▶ **Exercise inputs**:

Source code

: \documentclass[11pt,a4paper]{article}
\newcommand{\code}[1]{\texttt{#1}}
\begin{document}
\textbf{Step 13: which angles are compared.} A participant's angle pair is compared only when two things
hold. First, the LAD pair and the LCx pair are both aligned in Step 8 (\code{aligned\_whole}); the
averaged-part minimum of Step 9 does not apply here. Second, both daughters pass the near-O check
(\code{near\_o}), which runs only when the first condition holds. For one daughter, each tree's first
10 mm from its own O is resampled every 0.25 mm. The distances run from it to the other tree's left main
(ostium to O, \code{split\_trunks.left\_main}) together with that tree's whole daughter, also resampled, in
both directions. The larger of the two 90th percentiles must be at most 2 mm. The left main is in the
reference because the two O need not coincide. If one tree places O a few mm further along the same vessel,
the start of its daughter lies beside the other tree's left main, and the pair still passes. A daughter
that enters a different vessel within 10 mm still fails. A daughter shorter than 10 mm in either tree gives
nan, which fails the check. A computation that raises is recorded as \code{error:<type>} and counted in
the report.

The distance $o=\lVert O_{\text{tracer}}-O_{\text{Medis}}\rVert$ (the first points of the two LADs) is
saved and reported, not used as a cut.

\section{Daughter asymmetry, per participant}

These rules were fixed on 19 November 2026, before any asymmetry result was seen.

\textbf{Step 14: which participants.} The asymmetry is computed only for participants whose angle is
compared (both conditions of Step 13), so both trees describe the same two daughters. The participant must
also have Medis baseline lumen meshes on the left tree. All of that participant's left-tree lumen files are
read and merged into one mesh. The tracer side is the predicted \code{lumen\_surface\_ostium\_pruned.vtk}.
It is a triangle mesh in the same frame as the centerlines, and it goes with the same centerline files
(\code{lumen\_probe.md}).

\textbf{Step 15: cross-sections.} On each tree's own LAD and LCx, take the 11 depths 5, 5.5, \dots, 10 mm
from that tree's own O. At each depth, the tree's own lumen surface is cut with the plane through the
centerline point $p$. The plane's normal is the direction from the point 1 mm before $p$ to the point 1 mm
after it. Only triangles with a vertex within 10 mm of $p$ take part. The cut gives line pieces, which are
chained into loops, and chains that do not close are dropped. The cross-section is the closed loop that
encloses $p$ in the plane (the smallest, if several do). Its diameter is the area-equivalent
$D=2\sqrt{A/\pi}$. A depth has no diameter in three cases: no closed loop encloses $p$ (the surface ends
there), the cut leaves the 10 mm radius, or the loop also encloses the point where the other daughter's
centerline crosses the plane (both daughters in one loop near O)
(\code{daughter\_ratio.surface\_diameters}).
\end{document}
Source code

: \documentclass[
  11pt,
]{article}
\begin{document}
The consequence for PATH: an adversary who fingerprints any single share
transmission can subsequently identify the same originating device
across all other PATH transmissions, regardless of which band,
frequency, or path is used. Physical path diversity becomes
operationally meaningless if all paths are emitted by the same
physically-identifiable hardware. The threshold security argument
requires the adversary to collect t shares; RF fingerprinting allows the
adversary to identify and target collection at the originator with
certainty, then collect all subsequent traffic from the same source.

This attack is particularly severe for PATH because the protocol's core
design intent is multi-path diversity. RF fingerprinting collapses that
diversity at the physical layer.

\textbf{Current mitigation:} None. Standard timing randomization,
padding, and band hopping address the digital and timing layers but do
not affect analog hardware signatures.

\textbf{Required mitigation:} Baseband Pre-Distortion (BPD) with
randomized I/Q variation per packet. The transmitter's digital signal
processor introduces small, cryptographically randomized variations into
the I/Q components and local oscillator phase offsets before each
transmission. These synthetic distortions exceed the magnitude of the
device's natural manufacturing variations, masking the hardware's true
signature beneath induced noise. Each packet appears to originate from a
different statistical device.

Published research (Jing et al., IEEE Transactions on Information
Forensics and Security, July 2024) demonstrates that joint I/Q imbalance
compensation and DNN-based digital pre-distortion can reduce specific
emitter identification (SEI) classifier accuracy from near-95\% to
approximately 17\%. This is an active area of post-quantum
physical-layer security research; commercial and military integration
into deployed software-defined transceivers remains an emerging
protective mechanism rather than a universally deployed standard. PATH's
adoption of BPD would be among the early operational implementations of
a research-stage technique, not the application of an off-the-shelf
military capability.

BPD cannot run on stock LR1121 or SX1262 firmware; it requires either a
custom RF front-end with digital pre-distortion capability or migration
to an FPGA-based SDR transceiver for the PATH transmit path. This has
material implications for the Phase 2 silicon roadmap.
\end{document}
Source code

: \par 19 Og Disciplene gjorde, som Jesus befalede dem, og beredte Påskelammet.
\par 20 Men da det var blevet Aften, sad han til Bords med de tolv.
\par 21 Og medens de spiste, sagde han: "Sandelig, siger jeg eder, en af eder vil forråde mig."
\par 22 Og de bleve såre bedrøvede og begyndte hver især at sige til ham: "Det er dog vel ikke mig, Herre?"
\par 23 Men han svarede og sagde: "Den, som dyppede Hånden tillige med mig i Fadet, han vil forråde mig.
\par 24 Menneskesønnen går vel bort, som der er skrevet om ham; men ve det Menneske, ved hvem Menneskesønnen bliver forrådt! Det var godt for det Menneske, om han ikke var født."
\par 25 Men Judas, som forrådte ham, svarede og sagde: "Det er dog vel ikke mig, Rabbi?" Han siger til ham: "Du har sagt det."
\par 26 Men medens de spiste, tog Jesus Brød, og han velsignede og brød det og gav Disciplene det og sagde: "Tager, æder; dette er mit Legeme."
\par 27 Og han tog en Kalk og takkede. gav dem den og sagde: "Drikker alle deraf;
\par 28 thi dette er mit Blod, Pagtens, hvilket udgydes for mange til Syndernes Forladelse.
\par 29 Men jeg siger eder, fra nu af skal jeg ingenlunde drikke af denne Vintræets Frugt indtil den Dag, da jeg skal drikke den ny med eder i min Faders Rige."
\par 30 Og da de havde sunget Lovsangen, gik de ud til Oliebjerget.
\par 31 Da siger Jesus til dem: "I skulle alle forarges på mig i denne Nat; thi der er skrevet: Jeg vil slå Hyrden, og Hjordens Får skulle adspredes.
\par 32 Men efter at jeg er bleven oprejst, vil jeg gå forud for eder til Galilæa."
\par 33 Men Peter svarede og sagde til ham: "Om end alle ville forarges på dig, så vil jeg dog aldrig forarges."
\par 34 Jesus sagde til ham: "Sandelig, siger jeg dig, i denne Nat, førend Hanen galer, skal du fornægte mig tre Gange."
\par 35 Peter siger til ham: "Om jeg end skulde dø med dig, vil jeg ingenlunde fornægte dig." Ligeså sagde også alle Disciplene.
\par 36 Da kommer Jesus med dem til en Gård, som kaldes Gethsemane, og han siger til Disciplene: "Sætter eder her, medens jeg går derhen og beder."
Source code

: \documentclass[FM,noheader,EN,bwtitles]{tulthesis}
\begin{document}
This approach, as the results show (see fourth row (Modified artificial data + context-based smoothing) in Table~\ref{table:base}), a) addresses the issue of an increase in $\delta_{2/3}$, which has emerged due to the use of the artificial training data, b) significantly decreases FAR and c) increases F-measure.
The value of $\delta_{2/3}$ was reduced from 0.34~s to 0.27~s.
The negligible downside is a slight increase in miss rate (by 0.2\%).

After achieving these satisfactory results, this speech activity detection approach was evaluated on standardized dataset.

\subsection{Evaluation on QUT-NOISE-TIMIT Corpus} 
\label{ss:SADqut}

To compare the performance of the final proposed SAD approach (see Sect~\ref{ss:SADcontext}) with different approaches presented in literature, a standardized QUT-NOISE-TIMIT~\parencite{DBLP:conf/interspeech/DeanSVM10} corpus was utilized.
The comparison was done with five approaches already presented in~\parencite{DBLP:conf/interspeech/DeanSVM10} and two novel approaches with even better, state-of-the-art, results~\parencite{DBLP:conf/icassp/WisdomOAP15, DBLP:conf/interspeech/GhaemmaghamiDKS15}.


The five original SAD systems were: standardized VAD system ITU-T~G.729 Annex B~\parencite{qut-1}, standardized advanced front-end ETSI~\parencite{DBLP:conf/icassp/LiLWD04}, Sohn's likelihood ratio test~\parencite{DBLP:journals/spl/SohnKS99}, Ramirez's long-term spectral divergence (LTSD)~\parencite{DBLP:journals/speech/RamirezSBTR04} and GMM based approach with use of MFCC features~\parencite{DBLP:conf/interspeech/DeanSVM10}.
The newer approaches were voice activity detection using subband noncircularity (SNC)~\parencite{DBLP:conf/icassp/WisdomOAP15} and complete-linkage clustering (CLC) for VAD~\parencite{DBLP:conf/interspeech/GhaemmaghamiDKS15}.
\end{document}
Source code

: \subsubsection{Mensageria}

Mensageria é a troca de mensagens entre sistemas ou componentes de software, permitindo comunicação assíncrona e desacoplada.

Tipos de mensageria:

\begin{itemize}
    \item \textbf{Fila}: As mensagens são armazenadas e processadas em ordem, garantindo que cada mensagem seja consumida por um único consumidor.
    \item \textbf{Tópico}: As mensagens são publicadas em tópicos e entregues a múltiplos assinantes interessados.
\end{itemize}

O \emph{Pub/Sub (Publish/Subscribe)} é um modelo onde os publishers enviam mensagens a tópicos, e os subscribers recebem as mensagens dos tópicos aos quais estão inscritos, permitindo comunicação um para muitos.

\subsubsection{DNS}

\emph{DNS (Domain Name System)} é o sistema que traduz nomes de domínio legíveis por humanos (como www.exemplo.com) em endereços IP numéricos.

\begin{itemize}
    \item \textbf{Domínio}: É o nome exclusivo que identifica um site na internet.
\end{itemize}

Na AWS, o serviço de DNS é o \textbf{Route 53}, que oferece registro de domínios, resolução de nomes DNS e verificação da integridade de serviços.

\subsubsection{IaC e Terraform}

▶ **To do**:
Scan the entries above for the line containing "that enters a", and copy it and all lines after it exactly, down to and including the line containing "centerline crosses the".

▶ **Your solution**:
that enters a different vessel within 10 mm still fails. A daughter shorter than 10 mm in either tree gives
nan, which fails the check. A computation that raises is recorded as \code{error:<type>} and counted in
the report.

The distance $o=\lVert O_{\text{tracer}}-O_{\text{Medis}}\rVert$ (the first points of the two LADs) is
saved and reported, not used as a cut.

\section{Daughter asymmetry, per participant}

These rules were fixed on 19 November 2026, before any asymmetry result was seen.

\textbf{Step 14: which participants.} The asymmetry is computed only for participants whose angle is
compared (both conditions of Step 13), so both trees describe the same two daughters. The participant must
also have Medis baseline lumen meshes on the left tree. All of that participant's left-tree lumen files are
read and merged into one mesh. The tracer side is the predicted \code{lumen\_surface\_ostium\_pruned.vtk}.
It is a triangle mesh in the same frame as the centerlines, and it goes with the same centerline files
(\code{lumen\_probe.md}).

\textbf{Step 15: cross-sections.} On each tree's own LAD and LCx, take the 11 depths 5, 5.5, \dots, 10 mm
from that tree's own O. At each depth, the tree's own lumen surface is cut with the plane through the
centerline point $p$. The plane's normal is the direction from the point 1 mm before $p$ to the point 1 mm
after it. Only triangles with a vertex within 10 mm of $p$ take part. The cut gives line pieces, which are
chained into loops, and chains that do not close are dropped. The cross-section is the closed loop that
encloses $p$ in the plane (the smallest, if several do). Its diameter is the area-equivalent
$D=2\sqrt{A/\pi}$. A depth has no diameter in three cases: no closed loop encloses $p$ (the surface ends
there), the cut leaves the 10 mm radius, or the loop also encloses the point where the other daughter's
centerline crosses the plane (both daughters in one loop near O)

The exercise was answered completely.